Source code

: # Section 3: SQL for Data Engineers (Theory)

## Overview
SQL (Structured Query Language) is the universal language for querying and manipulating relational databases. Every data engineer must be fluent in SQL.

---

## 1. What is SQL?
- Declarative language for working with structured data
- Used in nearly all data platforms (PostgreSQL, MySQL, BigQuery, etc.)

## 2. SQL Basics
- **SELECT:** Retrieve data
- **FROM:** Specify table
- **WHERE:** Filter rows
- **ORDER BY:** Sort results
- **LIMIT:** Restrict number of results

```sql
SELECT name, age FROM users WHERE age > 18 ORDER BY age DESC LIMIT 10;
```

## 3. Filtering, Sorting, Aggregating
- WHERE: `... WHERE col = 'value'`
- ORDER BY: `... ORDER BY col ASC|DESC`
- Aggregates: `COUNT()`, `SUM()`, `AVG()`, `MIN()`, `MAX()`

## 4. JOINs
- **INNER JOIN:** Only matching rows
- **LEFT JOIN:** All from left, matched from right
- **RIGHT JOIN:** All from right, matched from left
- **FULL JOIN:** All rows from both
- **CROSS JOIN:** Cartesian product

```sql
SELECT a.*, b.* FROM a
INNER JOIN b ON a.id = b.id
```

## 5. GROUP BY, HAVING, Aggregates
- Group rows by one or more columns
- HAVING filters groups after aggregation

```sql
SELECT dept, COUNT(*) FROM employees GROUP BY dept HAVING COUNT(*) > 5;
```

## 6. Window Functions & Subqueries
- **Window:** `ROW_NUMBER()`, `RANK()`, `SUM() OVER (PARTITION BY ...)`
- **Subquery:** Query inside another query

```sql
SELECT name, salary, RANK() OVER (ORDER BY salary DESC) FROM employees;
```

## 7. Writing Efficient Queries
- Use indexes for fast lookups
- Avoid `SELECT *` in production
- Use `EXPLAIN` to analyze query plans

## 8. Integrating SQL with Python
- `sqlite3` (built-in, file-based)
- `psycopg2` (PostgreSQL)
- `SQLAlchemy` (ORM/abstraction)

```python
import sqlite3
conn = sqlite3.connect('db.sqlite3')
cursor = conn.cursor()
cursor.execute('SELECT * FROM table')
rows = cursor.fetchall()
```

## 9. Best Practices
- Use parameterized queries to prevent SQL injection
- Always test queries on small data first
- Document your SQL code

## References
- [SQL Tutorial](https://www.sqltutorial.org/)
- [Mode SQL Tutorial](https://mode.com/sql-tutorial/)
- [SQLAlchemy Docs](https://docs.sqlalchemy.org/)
_ _ _ _ _ _ _
__Work task__.
Lines with the word "rows" in them are the answer; report each one from the data.

__Task solution__.
- **WHERE:** Filter rows
- **INNER JOIN:** Only matching rows
- **FULL JOIN:** All rows from both
- Group rows by one or more columns
rows = cursor.fetchall()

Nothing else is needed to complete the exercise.